- Opening Delimiter -
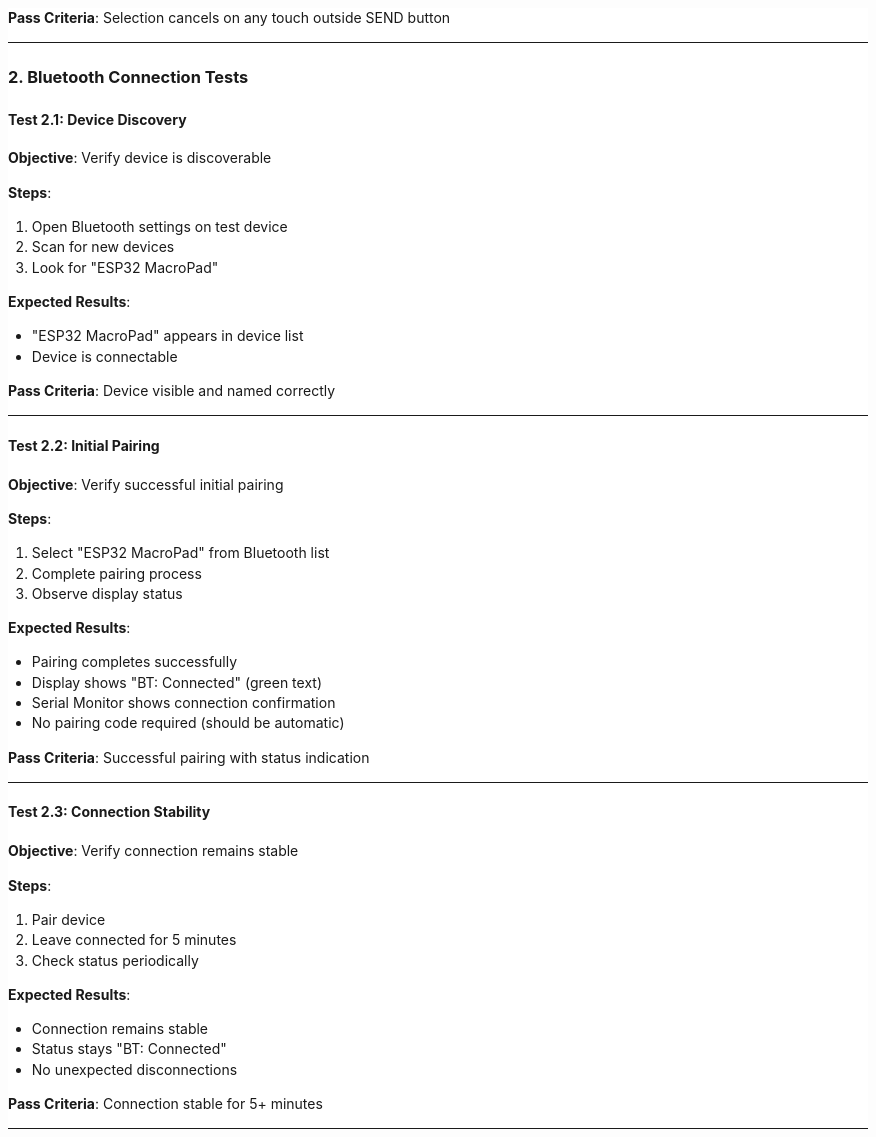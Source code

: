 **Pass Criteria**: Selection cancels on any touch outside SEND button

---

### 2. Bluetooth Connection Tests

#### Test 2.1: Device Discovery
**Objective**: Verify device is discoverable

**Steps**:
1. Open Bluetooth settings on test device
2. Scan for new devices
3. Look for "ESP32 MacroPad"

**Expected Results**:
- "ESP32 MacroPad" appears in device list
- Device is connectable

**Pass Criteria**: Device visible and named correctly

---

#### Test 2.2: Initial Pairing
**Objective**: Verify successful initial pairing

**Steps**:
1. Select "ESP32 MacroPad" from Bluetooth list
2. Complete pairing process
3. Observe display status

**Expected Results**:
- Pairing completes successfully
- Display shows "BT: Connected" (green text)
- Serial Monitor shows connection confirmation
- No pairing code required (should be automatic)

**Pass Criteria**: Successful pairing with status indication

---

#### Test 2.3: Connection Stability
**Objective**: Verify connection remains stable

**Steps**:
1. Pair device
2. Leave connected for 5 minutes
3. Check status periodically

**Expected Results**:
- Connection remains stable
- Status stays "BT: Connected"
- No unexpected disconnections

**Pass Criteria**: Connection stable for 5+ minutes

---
- Closing Delimiter -
- Opening Delimiter -
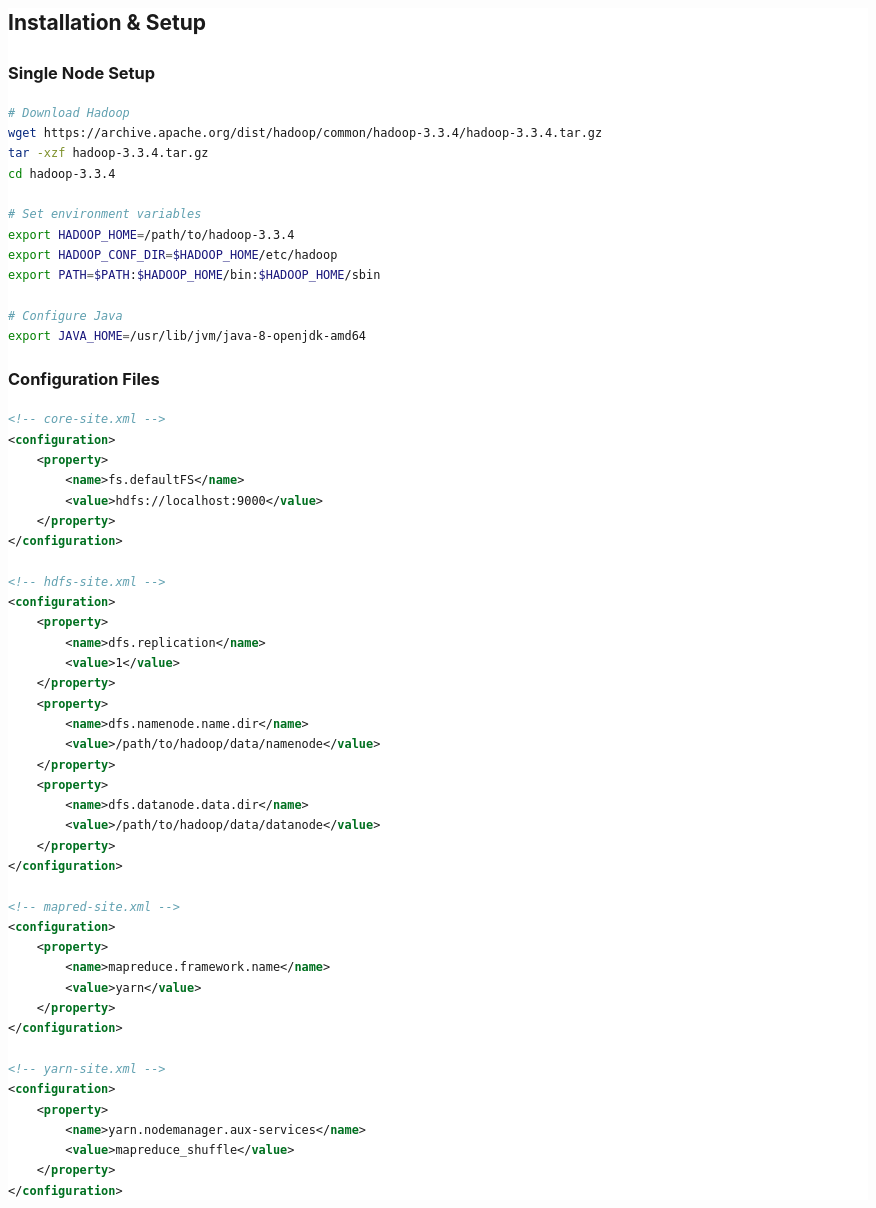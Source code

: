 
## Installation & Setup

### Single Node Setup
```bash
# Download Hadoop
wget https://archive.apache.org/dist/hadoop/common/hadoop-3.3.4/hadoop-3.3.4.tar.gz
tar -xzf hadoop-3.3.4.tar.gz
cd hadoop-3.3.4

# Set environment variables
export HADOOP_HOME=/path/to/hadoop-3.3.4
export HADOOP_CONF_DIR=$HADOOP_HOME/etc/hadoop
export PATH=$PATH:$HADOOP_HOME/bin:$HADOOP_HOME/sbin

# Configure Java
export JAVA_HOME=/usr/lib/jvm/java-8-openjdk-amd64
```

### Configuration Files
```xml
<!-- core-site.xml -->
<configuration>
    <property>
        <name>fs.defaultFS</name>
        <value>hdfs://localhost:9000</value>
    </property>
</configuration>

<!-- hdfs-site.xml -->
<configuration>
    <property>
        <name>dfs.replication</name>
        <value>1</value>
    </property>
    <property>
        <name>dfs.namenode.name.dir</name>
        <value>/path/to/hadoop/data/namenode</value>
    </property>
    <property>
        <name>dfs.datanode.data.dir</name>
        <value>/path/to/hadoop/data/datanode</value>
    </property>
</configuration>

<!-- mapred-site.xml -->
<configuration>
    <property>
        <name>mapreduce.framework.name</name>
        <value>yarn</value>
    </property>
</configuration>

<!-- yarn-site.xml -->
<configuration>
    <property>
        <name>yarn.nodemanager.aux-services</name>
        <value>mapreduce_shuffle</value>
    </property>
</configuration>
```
- Closing Delimiter -
◆ **WHAT THE TASK REQUIRES**:
Look through the entries above and find each line where the word "stable" occurs; copy those lines.

◆ **WRITTEN RESPONSE**:
**Objective**: Verify connection remains stable
- Connection remains stable
**Pass Criteria**: Connection stable for 5+ minutes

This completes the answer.